# Your goal
Filter the entries for the string "before". Copy each line that has it.

>>>>>

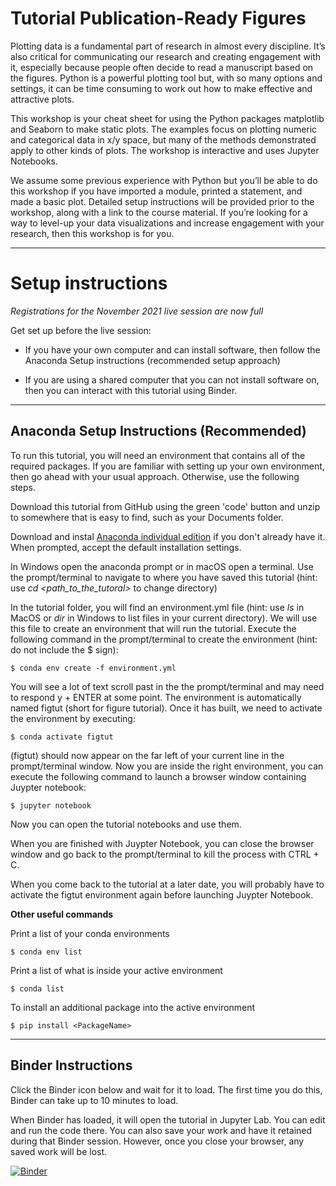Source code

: # Tutorial Publication-Ready Figures

Plotting data is a fundamental part of research in almost every discipline. It’s also critical for communicating our research and creating engagement with it, especially because people often decide to read a manuscript based on the figures. Python is a powerful plotting tool but, with so many options and settings, it can be time consuming to work out how to make effective and attractive plots. 

This workshop is your cheat sheet for using the Python packages matplotlib and Seaborn to make static plots. The examples focus on plotting numeric and categorical data in x/y space, but many of the methods demonstrated apply to other kinds of plots. The workshop is interactive and uses Jupyter Notebooks. 

We assume some previous experience with Python but you’ll be able to do this workshop if you have imported a module, printed a statement, and made a basic plot. Detailed setup instructions will be provided prior to the workshop, along with a link to the course material. If you’re looking for a way to level-up your data visualizations and increase engagement with your research, then this workshop is for you.

***
# Setup instructions

*Registrations for the November 2021 live session are now full*

Get set up before the live session:

- If you have your own computer and can install software, then follow the Anaconda Setup instructions (recommended setup approach)

- If you are using a shared computer that you can not install software on, then you can interact with this tutorial using Binder.

***
## Anaconda Setup Instructions (Recommended)
 
To run this tutorial, you will need an environment that contains all of the required packages. If you are familiar with setting up your own environment, then go ahead with your usual approach. Otherwise, use the following steps.

Download this tutorial from GitHub using the green 'code' button and unzip to somewhere that is easy to find, such as your Documents folder.
 
Download and instal [Anaconda individual edition](https://www.anaconda.com/products/individual) if you don't already have it. When prompted, accept the default installation settings.

In Windows open the anaconda prompt or in macOS open a terminal. Use the prompt/terminal to navigate to where you have saved this tutorial (hint: use _cd \<path_to_the_tutoral\>_ to change directory)
 
In the tutorial folder, you will find an environment.yml file (hint: use _ls_ in MacOS or _dir_ in Windows to list files in your current directory). We will use this file to create an environment that will run the tutorial. Execute the following command in the prompt/terminal to create the environment (hint: do not include the $ sign):
 
    $ conda env create -f environment.yml
 
You will see a lot of text scroll past in the the prompt/terminal and may need to respond y + ENTER at some point. The environment is automatically named figtut (short for figure tutorial). Once it has built, we need to activate the environment by executing:
 
    $ conda activate figtut
 
\(figtut\) should now appear on the far left of your current line in the prompt/terminal window. Now you are inside the right environment, you can execute the following command to launch a browser window containing Juypter notebook:
 
    $ jupyter notebook
 
Now you can open the tutorial notebooks and use them. 

When you are finished with Juypter Notebook, you can close the browser window and go back to the prompt/terminal to kill the process with CTRL + C.
 
When you come back to the tutorial at a later date, you will probably have to activate the figtut environment again before launching Juypter Notebook.
 
**Other useful commands**
 
Print a list of your conda environments
  
    $ conda env list
 
Print a list of what is inside your active environment
  
    $ conda list

To install an additional package into the active environment

    $ pip install <PackageName>

***
## Binder Instructions

 Click the Binder icon below and wait for it to load. The first time you do this, Binder can take up to 10 minutes to load. 
 
 When Binder has loaded, it will open the tutorial in Jupyter Lab. You can edit and run the code there. You can also save your work and have it retained during that Binder session. However, once you close your browser, any saved work will be lost. 


[![Binder](https://mybinder.org/badge_logo.svg)](https://mybinder.org/v2/gh/ICWallis/tutorial-publication-ready-figures/main)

<<<<<

# Written answer
Get set up before the live session:
When you come back to the tutorial at a later date, you will probably have to activate the figtut environment again before launching Juypter Notebook.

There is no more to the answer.